Square roots of perfect squares

    Slide1

 

 

To find the square root of a perfect square number:

  •  We find the first figure by looking at the first figures and we find two possible last figures by looking at the last figure. 
  •  We find the first figure by looking at the first figures.
  •  we find two possible last figures by looking at the last figure.
  •  We then decide which is correct either by considering the digit sums or by considering the square of their mean.

    Consider for example: 

     1.)   Square root of 12544

            a. We divide the given number into two groups as  125 & 44.

            b. Now we will find the nearest square number to the first group (i.e 125) 

                     We have  11 & 12

                               11^2 = 121  & 12^2 = 144

                     Now, we need to choose between these two. 

                            Choose  the smallest value (i.e below 125) = 121 

                           The square root of 121 = 11. This forms the first part of our answer. 

         c.  As the second group ends with 44, therefore the square root of number ends with either   2 or 8 ( Since 2^2 = 4 & 8^2 = 64).

    Here also, we have two answers. We need to find the correct answer.

        We will use the digital sum concept, then digital sum of 112^2 = (1+1+2)^2

     = 4^2 = 16 = 7. Similarly, 118^2 = (1+1+8)^2 = 1^2 =1.

12544 = ( 1+2+5+4+4) = 16=7

By observing the above two digital sum with that of given number whose square root is to be found.

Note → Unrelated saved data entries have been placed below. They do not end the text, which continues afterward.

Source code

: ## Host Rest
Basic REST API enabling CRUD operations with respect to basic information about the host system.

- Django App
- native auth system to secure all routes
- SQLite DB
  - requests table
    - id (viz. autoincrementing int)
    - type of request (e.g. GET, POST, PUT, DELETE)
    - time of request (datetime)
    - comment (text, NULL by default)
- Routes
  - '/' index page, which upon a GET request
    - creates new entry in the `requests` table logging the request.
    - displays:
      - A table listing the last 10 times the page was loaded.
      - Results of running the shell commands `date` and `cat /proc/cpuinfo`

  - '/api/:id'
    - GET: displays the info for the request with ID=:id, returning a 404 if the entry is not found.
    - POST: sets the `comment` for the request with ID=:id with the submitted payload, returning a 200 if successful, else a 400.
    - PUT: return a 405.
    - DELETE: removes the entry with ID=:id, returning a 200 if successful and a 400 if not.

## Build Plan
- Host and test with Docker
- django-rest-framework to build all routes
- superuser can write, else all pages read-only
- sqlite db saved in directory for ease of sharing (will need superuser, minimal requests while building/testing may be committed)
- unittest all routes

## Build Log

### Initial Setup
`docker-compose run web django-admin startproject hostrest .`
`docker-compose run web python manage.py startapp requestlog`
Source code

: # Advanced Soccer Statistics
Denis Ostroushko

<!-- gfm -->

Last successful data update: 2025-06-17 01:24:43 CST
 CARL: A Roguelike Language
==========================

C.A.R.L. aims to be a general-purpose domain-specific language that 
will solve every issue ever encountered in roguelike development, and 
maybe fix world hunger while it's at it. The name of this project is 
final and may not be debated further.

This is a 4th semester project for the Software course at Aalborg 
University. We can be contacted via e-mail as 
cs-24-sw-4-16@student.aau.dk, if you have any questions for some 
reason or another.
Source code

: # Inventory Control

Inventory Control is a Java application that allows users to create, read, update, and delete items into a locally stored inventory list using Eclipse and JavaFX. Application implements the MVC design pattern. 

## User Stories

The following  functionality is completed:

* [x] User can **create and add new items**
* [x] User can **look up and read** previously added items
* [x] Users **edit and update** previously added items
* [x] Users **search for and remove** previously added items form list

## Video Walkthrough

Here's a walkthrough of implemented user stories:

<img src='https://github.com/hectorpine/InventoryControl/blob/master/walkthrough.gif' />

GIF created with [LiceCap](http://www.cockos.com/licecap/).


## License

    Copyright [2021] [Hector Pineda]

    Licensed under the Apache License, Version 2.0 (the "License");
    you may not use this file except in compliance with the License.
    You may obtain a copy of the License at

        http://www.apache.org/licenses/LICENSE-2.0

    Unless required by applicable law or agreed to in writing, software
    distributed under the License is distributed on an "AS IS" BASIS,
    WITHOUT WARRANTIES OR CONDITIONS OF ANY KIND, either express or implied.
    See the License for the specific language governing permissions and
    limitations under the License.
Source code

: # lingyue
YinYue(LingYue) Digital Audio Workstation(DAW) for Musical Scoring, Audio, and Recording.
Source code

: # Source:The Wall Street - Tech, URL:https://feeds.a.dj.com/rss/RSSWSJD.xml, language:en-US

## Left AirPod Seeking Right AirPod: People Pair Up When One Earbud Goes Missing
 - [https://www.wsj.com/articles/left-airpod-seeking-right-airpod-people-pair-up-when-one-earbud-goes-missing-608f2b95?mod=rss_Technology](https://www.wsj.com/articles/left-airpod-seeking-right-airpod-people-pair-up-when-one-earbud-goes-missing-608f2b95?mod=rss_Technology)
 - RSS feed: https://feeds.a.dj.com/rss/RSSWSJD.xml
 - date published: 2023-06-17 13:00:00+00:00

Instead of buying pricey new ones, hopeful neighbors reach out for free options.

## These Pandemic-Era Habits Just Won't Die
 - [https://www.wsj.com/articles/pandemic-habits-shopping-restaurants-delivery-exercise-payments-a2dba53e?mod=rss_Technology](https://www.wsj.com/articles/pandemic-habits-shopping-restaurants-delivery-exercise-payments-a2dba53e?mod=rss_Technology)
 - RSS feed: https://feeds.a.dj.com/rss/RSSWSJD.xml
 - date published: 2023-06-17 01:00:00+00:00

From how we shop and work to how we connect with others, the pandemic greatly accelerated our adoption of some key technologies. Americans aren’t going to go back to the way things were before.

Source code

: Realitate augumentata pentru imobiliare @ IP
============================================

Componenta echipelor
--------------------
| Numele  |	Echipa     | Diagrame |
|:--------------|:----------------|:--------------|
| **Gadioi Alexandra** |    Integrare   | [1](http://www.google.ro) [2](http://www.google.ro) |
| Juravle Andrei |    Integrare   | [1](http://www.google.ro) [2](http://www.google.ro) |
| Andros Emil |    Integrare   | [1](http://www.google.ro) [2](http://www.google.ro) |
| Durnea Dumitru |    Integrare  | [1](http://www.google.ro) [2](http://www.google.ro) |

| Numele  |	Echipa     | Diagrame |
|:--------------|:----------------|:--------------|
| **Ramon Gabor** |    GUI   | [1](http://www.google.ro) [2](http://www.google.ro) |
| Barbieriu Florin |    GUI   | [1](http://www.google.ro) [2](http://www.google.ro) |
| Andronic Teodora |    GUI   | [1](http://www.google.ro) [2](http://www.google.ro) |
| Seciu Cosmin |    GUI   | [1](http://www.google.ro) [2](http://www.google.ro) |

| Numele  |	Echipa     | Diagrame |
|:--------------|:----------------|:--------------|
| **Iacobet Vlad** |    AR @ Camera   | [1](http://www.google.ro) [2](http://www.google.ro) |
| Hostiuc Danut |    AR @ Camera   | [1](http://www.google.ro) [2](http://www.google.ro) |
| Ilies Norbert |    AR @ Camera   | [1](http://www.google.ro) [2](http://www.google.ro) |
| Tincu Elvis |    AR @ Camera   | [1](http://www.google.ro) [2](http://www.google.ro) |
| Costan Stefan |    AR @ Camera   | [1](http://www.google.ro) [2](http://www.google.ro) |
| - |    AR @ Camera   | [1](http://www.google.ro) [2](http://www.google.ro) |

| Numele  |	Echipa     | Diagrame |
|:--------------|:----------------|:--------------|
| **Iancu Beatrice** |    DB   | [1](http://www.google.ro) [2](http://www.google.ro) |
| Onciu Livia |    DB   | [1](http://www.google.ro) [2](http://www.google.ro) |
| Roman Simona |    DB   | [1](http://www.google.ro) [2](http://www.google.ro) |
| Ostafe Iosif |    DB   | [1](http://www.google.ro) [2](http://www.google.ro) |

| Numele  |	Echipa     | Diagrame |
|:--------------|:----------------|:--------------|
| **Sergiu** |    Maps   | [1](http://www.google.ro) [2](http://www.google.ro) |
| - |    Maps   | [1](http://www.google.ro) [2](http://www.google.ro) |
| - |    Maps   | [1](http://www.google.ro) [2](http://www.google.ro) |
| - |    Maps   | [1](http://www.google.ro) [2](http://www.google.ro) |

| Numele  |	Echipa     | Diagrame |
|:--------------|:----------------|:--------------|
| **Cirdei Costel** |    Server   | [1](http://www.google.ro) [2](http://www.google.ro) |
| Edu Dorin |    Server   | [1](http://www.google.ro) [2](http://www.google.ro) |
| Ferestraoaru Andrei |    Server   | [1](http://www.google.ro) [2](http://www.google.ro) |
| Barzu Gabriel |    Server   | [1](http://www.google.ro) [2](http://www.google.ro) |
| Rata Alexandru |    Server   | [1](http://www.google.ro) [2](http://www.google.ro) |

        Therefore, square root of 12544 = 112

2.   Square root of 5929

       a. Grouping will be  59 & 29.

      b.  Nearest square number to the first group (i.e 59) 

                     We have  7 & 8

We will choose the first one, (i.e 7) since 7^2 = 49  is less than 59.

    c. 2nd group (i.e 29), we will  have two choices- 3 & 7

        Now the answers are 73 &77

  We need to choose one answer between above answers.

    DS( 5929) = 5+9+2+9 = 7       

  DS(73)^2 = 1^2 =1                  

DS(77)^2 = 14^2 =5^2 =7

 Now, comparing the above digital sum(DS). We will come know that 77 is the correct answer. 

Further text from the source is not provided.